Listed records:
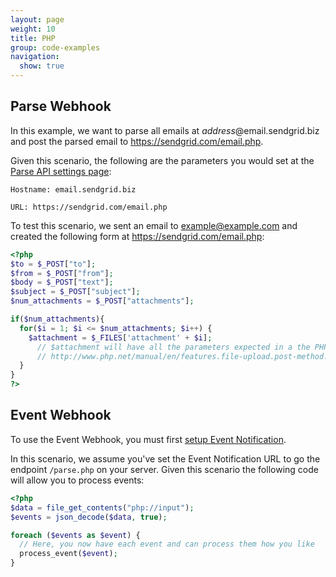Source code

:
 ```yaml
---
layout: page
weight: 10
title: PHP
group: code-examples
navigation:
  show: true
---
```


## 	Parse Webhook

In this example, we want to parse all emails at *address*@email.sendgrid.biz and post the parsed email to https://sendgrid.com/email.php.

Given this scenario, the following are the parameters you would set at the [Parse API settings page](https://sendgrid.com/developer/reply):

```
Hostname: email.sendgrid.biz
```

```
URL: https://sendgrid.com/email.php
```

 To test this scenario, we sent an email to example@example.com and created the following form at https://sendgrid.com/email.php:

```php
<?php
$to = $_POST["to"];
$from = $_POST["from"];
$body = $_POST["text"];
$subject = $_POST["subject"];
$num_attachments = $_POST["attachments"];

if($num_attachments){
  for($i = 1; $i <= $num_attachments; $i++) {
    $attachment = $_FILES['attachment' + $i];
	  // $attachment will have all the parameters expected in a the PHP $_FILES object
	  // http://www.php.net/manual/en/features.file-upload.post-method.php#example-369
  }
}
?>
```


## 	Event Webhook

To use the Event Webhook, you must first [setup Event Notification]({{root_url}}/for-developers/tracking-events/event/#setup).

In this scenario, we assume you've set the Event Notification URL to go the endpoint `/parse.php` on your server. Given this scenario the following code will allow you to process events:

```php
<?php
$data = file_get_contents("php://input");
$events = json_decode($data, true);

foreach ($events as $event) {
  // Here, you now have each event and can process them how you like
  process_event($event);
}

```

What is required: Out of the data above, return each line where the word "Notification" can be found.

Result for this task:
To use the Event Webhook, you must first [setup Event Notification]({{root_url}}/for-developers/tracking-events/event/#setup).
In this scenario, we assume you've set the Event Notification URL to go the endpoint `/parse.php` on your server. Given this scenario the following code will allow you to process events:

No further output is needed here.